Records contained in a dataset

-.-.-

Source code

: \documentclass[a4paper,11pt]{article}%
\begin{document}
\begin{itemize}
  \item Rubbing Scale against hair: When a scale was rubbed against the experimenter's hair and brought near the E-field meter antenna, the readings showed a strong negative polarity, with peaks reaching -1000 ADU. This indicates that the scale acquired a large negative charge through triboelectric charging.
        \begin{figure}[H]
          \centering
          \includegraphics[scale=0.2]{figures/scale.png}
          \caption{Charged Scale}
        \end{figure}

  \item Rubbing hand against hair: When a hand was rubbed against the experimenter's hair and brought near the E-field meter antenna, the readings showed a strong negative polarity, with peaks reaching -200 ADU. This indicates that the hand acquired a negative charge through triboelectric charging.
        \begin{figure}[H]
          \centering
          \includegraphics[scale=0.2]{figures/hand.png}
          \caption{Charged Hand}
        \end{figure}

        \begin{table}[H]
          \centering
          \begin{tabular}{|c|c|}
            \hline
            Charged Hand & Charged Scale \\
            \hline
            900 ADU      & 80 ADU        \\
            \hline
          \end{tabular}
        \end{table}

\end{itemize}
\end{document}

-.-.-

*Exercise:* The response must restate every entry word for word.

*Written response:*
Source code

: \documentclass[a4paper,11pt]{article}%
\begin{document}
\begin{itemize}
  \item Rubbing Scale against hair: When a scale was rubbed against the experimenter's hair and brought near the E-field meter antenna, the readings showed a strong negative polarity, with peaks reaching -1000 ADU. This indicates that the scale acquired a large negative charge through triboelectric charging.
        \begin{figure}[H]
          \centering
          \includegraphics[scale=0.2]{figures/scale.png}
          \caption{Charged Scale}
        \end{figure}

  \item Rubbing hand against hair: When a hand was rubbed against the experimenter's hair and brought near the E-field meter antenna, the readings showed a strong negative polarity, with peaks reaching -200 ADU. This indicates that the hand acquired a negative charge through triboelectric charging.
        \begin{figure}[H]
          \centering
          \includegraphics[scale=0.2]{figures/hand.png}
          \caption{Charged Hand}
        \end{figure}

        \begin{table}[H]
          \centering
          \begin{tabular}{|c|c|}
            \hline
            Charged Hand & Charged Scale \\
            \hline
            900 ADU      & 80 ADU        \\
            \hline
          \end{tabular}
        \end{table}

\end{itemize}
\end{document}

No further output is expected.